Per intersezionalità si intende precisamente la sovrapposizione, o ancor meglio intersezione, di più identità all’interno del sistema sociale: persone LGBTQIA+, ma anche donne, persone nere, persone disabili. Tutte queste identità possono apparire separate , ma in realtà sono unite dallo stesso fil rouge, dove omobitransfobia, razzismo, sessismo e abilismo operano su più livelli, spesso simultaneamente.
Il termine è stato coniato nel 1989 da Kimberlé Crenshaw, docente di legge, nera e femminista, che definì la parola intersezionalità “una metafora per capire come le diverse forme di ineguaglianza e discriminazione talvolta si mischino tra loro, creando ostacoli che spesso non sono compresi da un modo convenzionale di pensare”. Il concetto stesso di intersezionalità propone un’analisi più approfondita delle nostre lotte: se nella battaglia per la parità e la giustizia sociale non si tiene conto di tutte le parti marginalizzate, non ci sarà mai una reale liberazione. La stessa Crenshaw prese in esame il caso di Emma DeGraffenreid, lavoratrice afroamericana che nel 1976 protestò – affiancate da altre donne nere – contro l’azienda di autoveicoli, General Motors: Degraffenreid fece notare come l’azienda assumesse solo uomini o donne bianche, escludendo radicalmente le donne nere. Un controsenso, che al contempo, univa due discriminazioni in una: la misoginia e il razzismo. L’essere donna in una società maschilista si estendeva all’essere donna e nera in una società maschilista e razzista.
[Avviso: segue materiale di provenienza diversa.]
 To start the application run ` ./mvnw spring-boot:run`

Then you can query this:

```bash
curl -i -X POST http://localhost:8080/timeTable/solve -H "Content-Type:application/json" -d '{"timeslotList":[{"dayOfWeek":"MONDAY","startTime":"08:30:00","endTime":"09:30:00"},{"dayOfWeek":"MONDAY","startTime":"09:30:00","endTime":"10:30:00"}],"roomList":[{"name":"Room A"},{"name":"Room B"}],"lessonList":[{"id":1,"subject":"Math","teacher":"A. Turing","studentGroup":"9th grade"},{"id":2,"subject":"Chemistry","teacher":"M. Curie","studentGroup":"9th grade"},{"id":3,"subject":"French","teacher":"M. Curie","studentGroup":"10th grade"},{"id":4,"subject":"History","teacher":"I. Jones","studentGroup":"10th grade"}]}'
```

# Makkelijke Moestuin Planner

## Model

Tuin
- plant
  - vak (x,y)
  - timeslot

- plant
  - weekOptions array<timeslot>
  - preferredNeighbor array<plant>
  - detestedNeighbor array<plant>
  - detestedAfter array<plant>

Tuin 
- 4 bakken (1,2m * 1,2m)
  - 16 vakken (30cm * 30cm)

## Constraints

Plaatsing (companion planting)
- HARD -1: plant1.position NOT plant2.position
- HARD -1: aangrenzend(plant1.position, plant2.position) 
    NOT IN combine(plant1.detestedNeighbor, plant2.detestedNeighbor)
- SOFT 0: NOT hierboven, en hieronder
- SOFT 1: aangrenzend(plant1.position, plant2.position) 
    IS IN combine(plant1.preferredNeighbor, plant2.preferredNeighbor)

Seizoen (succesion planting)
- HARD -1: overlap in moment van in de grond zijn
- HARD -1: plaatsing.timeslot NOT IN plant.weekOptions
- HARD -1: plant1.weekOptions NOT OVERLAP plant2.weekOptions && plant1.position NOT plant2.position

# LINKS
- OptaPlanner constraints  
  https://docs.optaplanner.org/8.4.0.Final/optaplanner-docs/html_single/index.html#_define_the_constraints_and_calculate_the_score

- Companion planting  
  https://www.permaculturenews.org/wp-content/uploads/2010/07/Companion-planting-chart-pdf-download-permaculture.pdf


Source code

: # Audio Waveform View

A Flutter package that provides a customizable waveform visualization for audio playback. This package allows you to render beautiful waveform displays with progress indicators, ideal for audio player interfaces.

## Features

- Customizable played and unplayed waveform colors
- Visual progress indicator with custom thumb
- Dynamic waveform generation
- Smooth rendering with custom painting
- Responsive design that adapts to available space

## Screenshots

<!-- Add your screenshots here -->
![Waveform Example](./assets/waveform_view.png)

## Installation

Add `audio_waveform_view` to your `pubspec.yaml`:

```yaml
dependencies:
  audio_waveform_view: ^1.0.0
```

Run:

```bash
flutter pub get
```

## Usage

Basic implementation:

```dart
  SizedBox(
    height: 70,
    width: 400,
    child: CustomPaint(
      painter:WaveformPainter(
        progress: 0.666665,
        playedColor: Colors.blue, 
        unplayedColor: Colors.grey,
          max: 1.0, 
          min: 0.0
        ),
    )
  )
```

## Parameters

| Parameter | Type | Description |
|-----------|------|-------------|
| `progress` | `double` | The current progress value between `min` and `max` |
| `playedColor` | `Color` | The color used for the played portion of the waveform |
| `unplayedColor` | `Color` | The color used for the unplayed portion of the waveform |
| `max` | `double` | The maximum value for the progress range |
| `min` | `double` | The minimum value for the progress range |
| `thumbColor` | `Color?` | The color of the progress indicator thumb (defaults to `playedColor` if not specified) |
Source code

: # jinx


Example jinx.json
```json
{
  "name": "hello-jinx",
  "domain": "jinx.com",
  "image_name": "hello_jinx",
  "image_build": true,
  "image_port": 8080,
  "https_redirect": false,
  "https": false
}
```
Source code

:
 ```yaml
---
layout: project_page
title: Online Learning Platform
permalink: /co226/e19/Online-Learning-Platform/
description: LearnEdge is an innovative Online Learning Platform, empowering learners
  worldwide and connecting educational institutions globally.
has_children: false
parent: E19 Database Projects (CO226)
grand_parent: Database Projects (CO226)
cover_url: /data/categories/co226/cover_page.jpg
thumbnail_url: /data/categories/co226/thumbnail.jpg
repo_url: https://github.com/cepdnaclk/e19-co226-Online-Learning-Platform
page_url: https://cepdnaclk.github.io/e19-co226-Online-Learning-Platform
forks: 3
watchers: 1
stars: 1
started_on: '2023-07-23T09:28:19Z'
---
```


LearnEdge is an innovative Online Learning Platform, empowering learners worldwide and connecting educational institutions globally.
La battaglia intersezionale parte proprio dal presupposto che per quanto ogni gruppo marginalizzato vive una discriminazione, ogni categoria ha delle caratteristiche e delle ripercussioni sociali diverse, che dipendono anche da etnia, classe sociale, e lo status di immigrazione, ampliando quella diseguaglianza su più piani. È fondamentale comprendere in quale contesto e spazio avvengono le intersezioni, e prestare attenzione a quali categorie tendiamo a lasciare indietro: non è una gara a chi sta peggio, quanto una lente attraverso la quale osservare e operare le nostre battaglie, in modo da riconoscere anche le rispettive differenze e privilegi, e agire collettivamente in una lotta comune.
È anche per questo che oggi utilizziamo parole più adeguate per raccontare ogni battaglia: come transfemminismo – termine coniato dall’attivista intersessuale Emy Koyama, per parlare di un femminismo che includa la liberazione delle donne transgender e non – ma anche queer ecology – termine che unisce la protezione del nostro pianeta alle teorie queer, insieme a studi di genere e giustizia ambientale. Questo perché – sia le battaglie LGBTQIA+, sia l’ecologia, sia il femminismo, sia il razzismo, sia l’abilismo – sono tutte categorie che rispondono allo stesso sistema patriarcale, eteronormato, e capitalista, che su larga scala opprime chiunque fuoriesca da quello status quo.